* [IDE] Need assistance on a Silicon Image 680-based board
@ 2004-11-28 15:09 Eric Brundick
2004-11-28 17:07 ` Eric Brundick
2004-11-28 17:20 ` Alan Cox
0 siblings, 2 replies; 3+ messages in thread
From: Eric Brundick @ 2004-11-28 15:09 UTC (permalink / raw)
To: linux-kernel
Hi-
I have recently purchased an IDE Host Adapter card based on the Silicon Image 680 chipset.
The board is a Creative I/O UW-A133RPCI-A01. User manual says "ULTRA ATA/133 IDE RAID CONTROLLER
CARD SIL680-RAID."
The board's chipset itself says:
"Silicon Image
Sil0680 ACL144
4E0032
0411"
Elsewhere on the board there is a marking near the PCI edge connector which says: "SIL0680 REV:E"

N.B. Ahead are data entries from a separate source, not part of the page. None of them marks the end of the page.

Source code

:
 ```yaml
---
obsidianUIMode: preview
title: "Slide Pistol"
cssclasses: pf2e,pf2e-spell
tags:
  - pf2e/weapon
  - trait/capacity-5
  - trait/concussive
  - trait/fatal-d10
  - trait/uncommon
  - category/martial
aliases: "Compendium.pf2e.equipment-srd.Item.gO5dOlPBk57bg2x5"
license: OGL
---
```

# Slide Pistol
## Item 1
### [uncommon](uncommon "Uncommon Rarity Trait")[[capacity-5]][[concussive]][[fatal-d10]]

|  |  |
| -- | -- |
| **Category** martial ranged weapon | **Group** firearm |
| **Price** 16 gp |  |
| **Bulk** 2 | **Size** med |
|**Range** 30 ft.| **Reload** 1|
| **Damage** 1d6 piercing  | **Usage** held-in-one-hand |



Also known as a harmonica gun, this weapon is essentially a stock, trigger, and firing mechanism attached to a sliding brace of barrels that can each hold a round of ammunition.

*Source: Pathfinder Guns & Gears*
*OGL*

First off, I am using a SuSE kernel with this-- kernel-source-2.6.5-7.111.i586.rpm was used to produce
the /usr/src/linux source code. I should be able to attempt this with a vanilla kernel tarball if necessary.
The system is an AMD Athlon 900 running on a VIA chipset board, possibly a KT133.
I noticed Linux already has a driver installed for the SiL680 boards, located in drivers/ide/pci/siimage.c
The first problem I noticed is Linux did not detect the card at all. A quick lspci -vv revealed:
0000:00:08.0 RAID bus controller: Unknown device 0095:0680 (rev 02)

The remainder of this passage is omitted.